JAKARTA, KOMPAS.com-Ahli gempa Jepang, Profesor Suzuki, mengatakan perlu mengenali kerusakan bangunan yang terkena gempa agar perbaikan dapat dilakukan tepat. Cara itu bisa dilakukan dengan sebuah alat sensor.
“Lewat alat sensor yang ditempatkan dalam bangunan dapat diketahui kerusakan yang terjadi apakah berat, ringan, atau sama sekali tidak mengalami kerusakan,” kata guru besar Toyo University Jepang tersebut dalam paparan ilmiahnya, Jumat (11/3/2016).
Sensor itu dapat mengetahui kondisi bangunan yang terkena gempa, akibat besarnya getaran dan frekuensi getaran yang berulang. Setelah itu, dibuatlah model bangunan dengan spesifikasi sesuai aslinya untuk dilakukan uji gempa seperti yang terjadi baik kekuatan maupun frekuensinya. Dari situlah akan ketahuan besar atau kecilnya kerusakan bangunan.
Konstruksi Laba-laba
Jepang merupakan salah satu negara yang sangat peduli terhadap gempa yang terjadi di Padang dan Aceh.
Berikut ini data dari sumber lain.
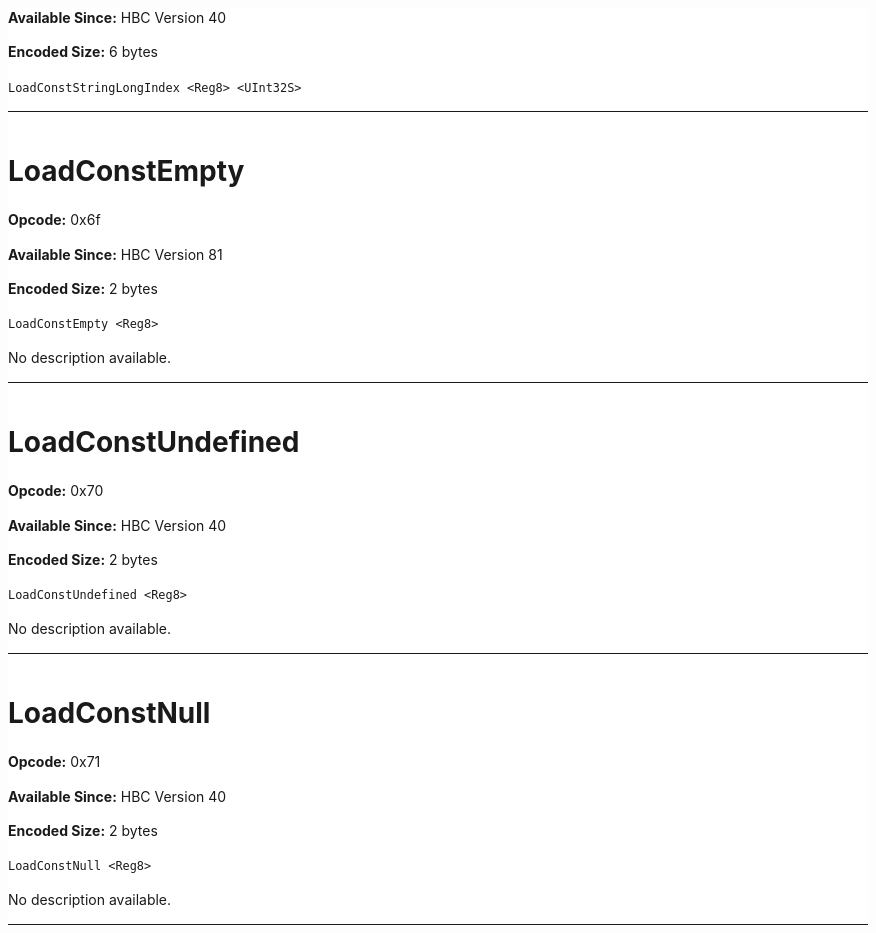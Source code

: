 __Available Since:__ HBC Version 40

__Encoded Size:__ 6 bytes

```
LoadConstStringLongIndex <Reg8> <UInt32S>
```

---

# LoadConstEmpty

__Opcode:__ 0x6f

__Available Since:__ HBC Version 81

__Encoded Size:__ 2 bytes

```
LoadConstEmpty <Reg8>
```

No description available.

---

# LoadConstUndefined

__Opcode:__ 0x70

__Available Since:__ HBC Version 40

__Encoded Size:__ 2 bytes

```
LoadConstUndefined <Reg8>
```

No description available.

---

# LoadConstNull

__Opcode:__ 0x71

__Available Since:__ HBC Version 40

__Encoded Size:__ 2 bytes

```
LoadConstNull <Reg8>
```

No description available.

---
Sumbangan berupa alat uji dan masukan mengenai bangunan tahan gempa telah menginsipirasi pemangku kebijakan di kedua kota itu.
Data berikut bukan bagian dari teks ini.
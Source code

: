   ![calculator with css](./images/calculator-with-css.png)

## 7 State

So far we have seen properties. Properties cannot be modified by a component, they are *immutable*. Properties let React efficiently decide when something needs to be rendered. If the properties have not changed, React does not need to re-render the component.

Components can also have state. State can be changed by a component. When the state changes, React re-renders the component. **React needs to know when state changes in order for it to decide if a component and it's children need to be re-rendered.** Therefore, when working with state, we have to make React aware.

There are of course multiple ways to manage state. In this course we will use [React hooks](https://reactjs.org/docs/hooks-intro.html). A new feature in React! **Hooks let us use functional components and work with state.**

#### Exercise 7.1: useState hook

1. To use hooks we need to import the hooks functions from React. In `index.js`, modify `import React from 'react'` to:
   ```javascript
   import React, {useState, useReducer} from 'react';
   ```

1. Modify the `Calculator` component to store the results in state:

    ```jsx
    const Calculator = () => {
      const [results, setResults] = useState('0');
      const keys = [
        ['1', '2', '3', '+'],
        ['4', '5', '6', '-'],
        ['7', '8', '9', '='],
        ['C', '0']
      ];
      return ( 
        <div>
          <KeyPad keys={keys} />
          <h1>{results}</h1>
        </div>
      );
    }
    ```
Belum lama ini dua ahli gempa asal Jepang yakni Profesor Suzuki dan Profesor Yusuke Ono hadir dalam seminar internasional yang diselenggarakan Universitas Negeri Padang untuk memberikan pendapatnya mengenai gempa di Padang dan Aceh.
Sementara itu, ahli di bidang struktur Profesor Herman Wahyudi mengatakan keberhasilan bangunan anti gempa terletak pada pondasi bangunan, terutama untuk bangunan bertingkat tiga sampai lima harus menggunakan pondasi yang dilengkapi dengan sejumlah rusuk.
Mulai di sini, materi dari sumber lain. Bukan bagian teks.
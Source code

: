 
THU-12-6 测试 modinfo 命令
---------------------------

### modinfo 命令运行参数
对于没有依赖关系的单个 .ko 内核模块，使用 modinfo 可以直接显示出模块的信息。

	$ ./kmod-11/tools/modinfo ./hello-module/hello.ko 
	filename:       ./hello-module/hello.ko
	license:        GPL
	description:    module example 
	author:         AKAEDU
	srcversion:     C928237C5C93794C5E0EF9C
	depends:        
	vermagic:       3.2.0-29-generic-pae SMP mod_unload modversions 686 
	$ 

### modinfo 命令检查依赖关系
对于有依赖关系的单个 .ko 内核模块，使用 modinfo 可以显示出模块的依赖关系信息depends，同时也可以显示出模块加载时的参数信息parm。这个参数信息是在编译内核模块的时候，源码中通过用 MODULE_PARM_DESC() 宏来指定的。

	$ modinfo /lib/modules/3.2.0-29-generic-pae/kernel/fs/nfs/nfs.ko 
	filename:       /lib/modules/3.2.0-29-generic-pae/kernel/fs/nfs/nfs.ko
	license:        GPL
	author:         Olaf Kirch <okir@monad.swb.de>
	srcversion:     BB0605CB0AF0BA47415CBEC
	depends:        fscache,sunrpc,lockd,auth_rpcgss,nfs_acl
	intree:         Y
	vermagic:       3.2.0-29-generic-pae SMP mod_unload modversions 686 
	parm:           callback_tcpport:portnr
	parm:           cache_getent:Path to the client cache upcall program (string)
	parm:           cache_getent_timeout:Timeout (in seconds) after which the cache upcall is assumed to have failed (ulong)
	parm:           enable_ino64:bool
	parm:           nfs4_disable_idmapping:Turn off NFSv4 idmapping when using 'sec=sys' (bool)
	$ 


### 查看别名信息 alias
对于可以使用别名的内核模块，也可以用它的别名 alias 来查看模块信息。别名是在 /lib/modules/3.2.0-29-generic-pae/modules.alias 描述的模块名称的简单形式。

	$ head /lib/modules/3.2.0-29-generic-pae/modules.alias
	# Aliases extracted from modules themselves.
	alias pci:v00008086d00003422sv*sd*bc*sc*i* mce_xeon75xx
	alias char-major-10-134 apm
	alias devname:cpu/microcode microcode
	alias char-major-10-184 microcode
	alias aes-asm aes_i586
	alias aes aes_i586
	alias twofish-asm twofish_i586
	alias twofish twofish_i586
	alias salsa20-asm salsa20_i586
Penggunaan rusuk ini diadopsi dari konstruksi sarang laba-laba yang menggunakan rusuk-rusuk berbentuk segitiga. Dengan begitu, lanjut Herman, meskipun termasuk pondasi dangkal namun sangat kaku rigid sehingga kuat menahan gempa.
“Di bidang teknik sipil rusuk berbentuk segitiga dikenal stabil meski menerima tekanan (stressing) baik itu gempa atau beban berat,” kata Herman. Hal itulah yang ternyata membuat banyak bangunan di Aceh dan Padang tetap kokoh berdiri sampai sekarang ini, meskipun kedua daerah tersebut beberapa kali terkena gempat besar.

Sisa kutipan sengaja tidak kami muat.